Publicidade é a única área que trabalha com criatividade cujos profissionais se autodenominam criativos.
Carnavalescos, cineastas, músicos, pintoras, escritoras, poetas, atrizes, grafiteiros não se chamam de criativos, apesar de todas e todos serem.
O publicitário sim. ”Sou o criativo do lugar x” ou “Sou a função em inglês-criativa da empresa y”
Claro, não existe problema algum em se auto-adjetivar uma pessoa criativa.
O problema está em uma indústria que dá sinais de esgotamento criativo, se torna repetitiva, ao ponto de se tornar cover de si mesma, e agora apela para novidades artificiais que pouco ajudam a construir uma ambição criativa maior.

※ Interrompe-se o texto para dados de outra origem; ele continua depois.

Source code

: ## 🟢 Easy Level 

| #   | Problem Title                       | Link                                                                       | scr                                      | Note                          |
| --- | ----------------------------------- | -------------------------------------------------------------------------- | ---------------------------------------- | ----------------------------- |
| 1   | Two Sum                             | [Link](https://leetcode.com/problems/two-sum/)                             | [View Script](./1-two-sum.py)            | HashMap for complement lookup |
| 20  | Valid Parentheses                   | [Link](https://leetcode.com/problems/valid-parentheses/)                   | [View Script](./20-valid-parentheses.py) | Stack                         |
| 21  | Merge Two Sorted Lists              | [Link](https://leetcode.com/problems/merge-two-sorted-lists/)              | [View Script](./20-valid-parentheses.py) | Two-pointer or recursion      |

A tônica das campanhas hoje é chamar atenção pela atenção, a notícia pela notícia. Se antes, campanhas pautavam cultura e expressões publicitárias entravam para o vocabulário popular, hoje nos contentamos e ficamos felizes em apenas “furar a bolha publicitária”.
Argumenta-se que não há campanhas memoráveis como antigamente pela mudança e fragmentação do consumo de mídia, mas a real é que poucas ideias sobreviveriam em outro cenário midiático.

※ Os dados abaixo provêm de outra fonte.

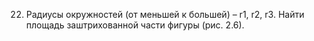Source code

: 22. Радиусы окружностей (от меньшей к большей) – r1, r2, r3. Найти площадь
заштрихованной части фигуры (рис. 2.6).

Quem diz isso não sou eu, mas sim David Droga que é ainda mais ácido*:
“The world sees marketing as just the attention side of things, shouting and disruption. And what doesn’t help is the majority of marketing is shit. I mean, it really is, let’s be honest. The death of our industry was the lazy and formulaic nature of what we did”
Tradução livre: “O mundo vê o marketing apenas pelo lado da atenção das coisas, pela gritaria e disrupção. O que não ajuda é que a maioria do marketing é uma merda. Vamos ser honestos, é mesmo. A morte da nossa indústria foi a natureza preguiçosa e estereotipada do que fazemos”.
O fato da indústria continuar branca, masculina, classe média alta, sudestina, com as mesmas referências (muitas vezes apenas publicitárias) também contribui para este cenário.
É muito Justin Timberlake para pouco Renan Inquérito, Tássia Reis e Thiago El Niño.
A AdAge* também apontou para queda na qualidade das ideias, mas trouxe fatores como prazos curtos, falta de confiança na relação cliente-agência e fadiga pós-pandemia.
Em um mundo corporativo que diz gostar de estratégias de longo prazo e vive fazendo sprints de 5 dias, precisamos nos perguntar, como apontou Rob Campbell*, se o que rola é falta de organização ou falta de saber valorizar a criatividade por quem está no marketing.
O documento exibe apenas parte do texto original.